JSybrandt / agatha

AGATHA: Automatic Graph-mining And Transformer based Hypothesis generation Approach
http://agatha-hypothesis-generation.rtfd.io/
GNU General Public License v3.0
56 stars 9 forks source link

Introduces strategies for making bert sentence embeddings #2

Closed JSybrandt closed 5 years ago

JSybrandt commented 5 years ago

Motivation:

Reading https://heartbeat.fritz.ai/research-guide-for-transformers-3ff751493222 notice how there are multiple different ways to form sentence embeddings. Furthermore, we see challengingly bad knn performance.
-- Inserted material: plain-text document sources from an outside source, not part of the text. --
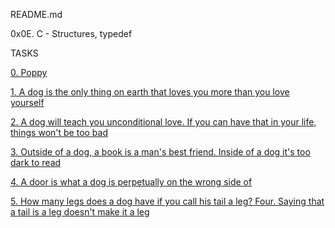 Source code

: README.md

0x0E. C - Structures, typedef

TASKS

[0. Poppy](dog.h)

[1. A dog is the only thing on earth that loves you more than you love yourself](1-init_dog.c)

[2. A dog will teach you unconditional love. If you can have that in your life, things won't be too bad](2-print_dog.c)

[3. Outside of a dog, a book is a man's best friend. Inside of a dog it's too dark to read](dog.h)

[4. A door is what a dog is perpetually on the wrong side of](4-new_dog.c)

[5. How many legs does a dog have if you call his tail a leg? Four. Saying that a tail is a leg doesn't make it a leg](5-free_dog.c)

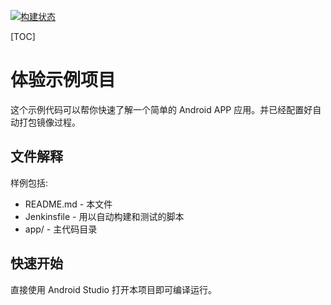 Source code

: [![构建状态](/badges/jileiku/build.svg)](/p/jileiku/ci/job)

[TOC]

# 体验示例项目

这个示例代码可以帮你快速了解一个简单的 Android APP 应用。并已经配置好自动打包镜像过程。

文件解释
-----------

样例包括:

* README.md - 本文件
* Jenkinsfile - 用以自动构建和测试的脚本
* app/ - 主代码目录

快速开始
---------------

直接使用 Android Studio 打开本项目即可编译运行。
I would like to understand if we can formulate sentence embeddings in a better manner.

We can now compute sentence embeddings that are averaegd word embeddings (as opposed to the pooled layer at the end of BERT).

Warning: This commit introduces a dependency with pytorch 1.3 (pytorch 1.3 allows for float * boolean pairwise multiplication)

Warning: This commit introduces a dependency with transformers (module pytorch-transformers has been renamed following a big update).

Features:

added parser.bert_sentence_method that can be set to "last_layer" or "mean_hidden" or "mean_hidden_without_specials" (default). Last_layer is what we did before, "mean_hidden" includes all but padding. "mean_hidden_without_specials" is everything except padding, as well as other specials ([CLS] and [SEP] mostly).

Embeddings are stored as 16-bit floats.

JSybrandt commented 5 years ago

Determined that this is an overkill and potentially buggy solution. I have evidence that we should just always pick the mean of the last hidden layer.